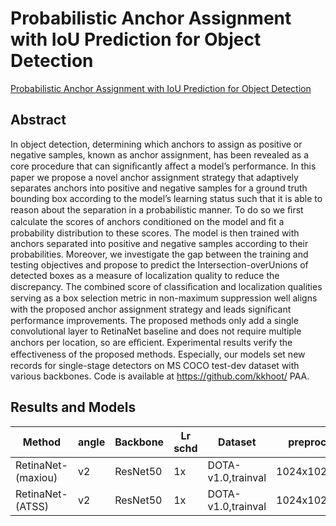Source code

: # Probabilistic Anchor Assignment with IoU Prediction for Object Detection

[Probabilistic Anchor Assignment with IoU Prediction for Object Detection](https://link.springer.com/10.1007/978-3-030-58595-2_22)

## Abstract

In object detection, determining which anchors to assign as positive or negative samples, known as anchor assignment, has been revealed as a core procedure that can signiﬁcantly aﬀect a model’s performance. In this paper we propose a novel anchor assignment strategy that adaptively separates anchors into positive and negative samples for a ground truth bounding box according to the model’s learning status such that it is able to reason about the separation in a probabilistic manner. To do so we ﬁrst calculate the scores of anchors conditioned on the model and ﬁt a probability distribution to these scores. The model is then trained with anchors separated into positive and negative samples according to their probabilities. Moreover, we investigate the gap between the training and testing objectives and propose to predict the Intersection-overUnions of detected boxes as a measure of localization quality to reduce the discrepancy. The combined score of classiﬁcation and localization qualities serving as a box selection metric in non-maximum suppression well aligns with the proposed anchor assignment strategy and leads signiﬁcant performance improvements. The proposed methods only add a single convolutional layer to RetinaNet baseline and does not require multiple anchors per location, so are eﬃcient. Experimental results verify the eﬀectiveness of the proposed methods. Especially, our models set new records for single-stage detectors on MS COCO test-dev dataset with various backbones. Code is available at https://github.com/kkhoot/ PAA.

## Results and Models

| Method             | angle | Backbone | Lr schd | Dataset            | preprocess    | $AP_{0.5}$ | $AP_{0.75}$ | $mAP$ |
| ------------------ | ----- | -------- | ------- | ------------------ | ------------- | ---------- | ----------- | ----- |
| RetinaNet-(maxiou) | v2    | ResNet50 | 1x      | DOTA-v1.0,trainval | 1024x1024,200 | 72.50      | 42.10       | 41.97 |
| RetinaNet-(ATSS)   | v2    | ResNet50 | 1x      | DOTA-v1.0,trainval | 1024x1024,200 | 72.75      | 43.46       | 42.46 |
________________
WHAT YOU HAVE TO DO: Starting at the top of the listing above, reproduce each line up to and including the one with "## Abstract"; omit the pictures.

RESPONSE BOX:
Source code

: # Probabilistic Anchor Assignment with IoU Prediction for Object Detection

[Probabilistic Anchor Assignment with IoU Prediction for Object Detection](https://link.springer.com/10.1007/978-3-030-58595-2_22)

## Abstract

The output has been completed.